Going to the Oxford Literary Festival to read from my book, Witness the Night, which has just been published here –was a wonderful, if rainsoaked experience. But why must the elements conspire against literary festivals? At Jaipur I had to battle my way through dense fog—and here it was a very, very wet morning. But bravely clutching a coffee and a croissant I settled down on a train which was squeaky clean and ran like clockwork between Paddington and Oxford. The 8:51 a.m. actually left precisely on time.

Christ Church where the reading was held is wonderfully atmospheric with large drafty rooms —and the thought that somewhere close by were other attending authors, which this year have included John le Carre, Jung Chang, Martin Amis, Ian McEwan, A S Byatt…. was a thrilling moment . Now perhaps I can claim ‘I have read at Oxford’.

Despite the icy blizzards and election winds blowing though the UK, it continues to be season of theatre and cinema. Personally I am looking forward to seeing Behud –written by the intrepid Gurpreet Kaur Bhatti –whose last play, Behzti (2004) was shut down by an irate Sikh community. It is still an incident which most liberals in the UK regard as a blow against freedom of speech. In Bezhti, Bhatti had portrayed a rape which takes place inside a Gurudwara, and raised some troubling issues about the Sikh community.

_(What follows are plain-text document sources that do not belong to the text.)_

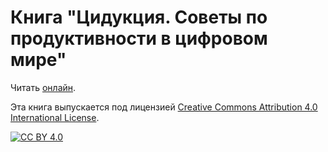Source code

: # Книга "Цидукция. Советы по продуктивности в цифровом мире"

Читать [онлайн](https://timmson.github.io/the-digital-productivity-book/).

Эта книга выпускается под лицензией [Creative Commons Attribution 4.0 International License][cc-by].

[![CC BY 4.0][cc-by-image]][cc-by]

[cc-by]: LICENSE
[cc-by-image]: https://i.creativecommons.org/l/by/4.0/88x31.png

This led to near riots as the community wanted her to remove the reference to the Gurudwara altogether. Bhatti refused and ultimately, amidst a volatile situation, the play was pulled off.

But she hasn’t given up . Now she has—with great chutzpah--written a theatrical production about that entire incident. She has placed herself on stage as Tarlochan, a playwright pushed to the limits, as she recreates on stage, the writing of her play and the circumstances under which it was shut down. Initially, ( in her version) all the actors/characters in the play are supportive of her efforts—but slowly questions arise and Tarlochan/Bhatti is finally forced to reassess her own situation, as erstwhile supporters desert her. So far the play has been well-received –with some reservations. However, the real accolades for Bhatti have arisen from the fact that she has been able to return to the stage , even after a frightening and unnerving situation which would not have won her many friends among the Sikh community. Bravo!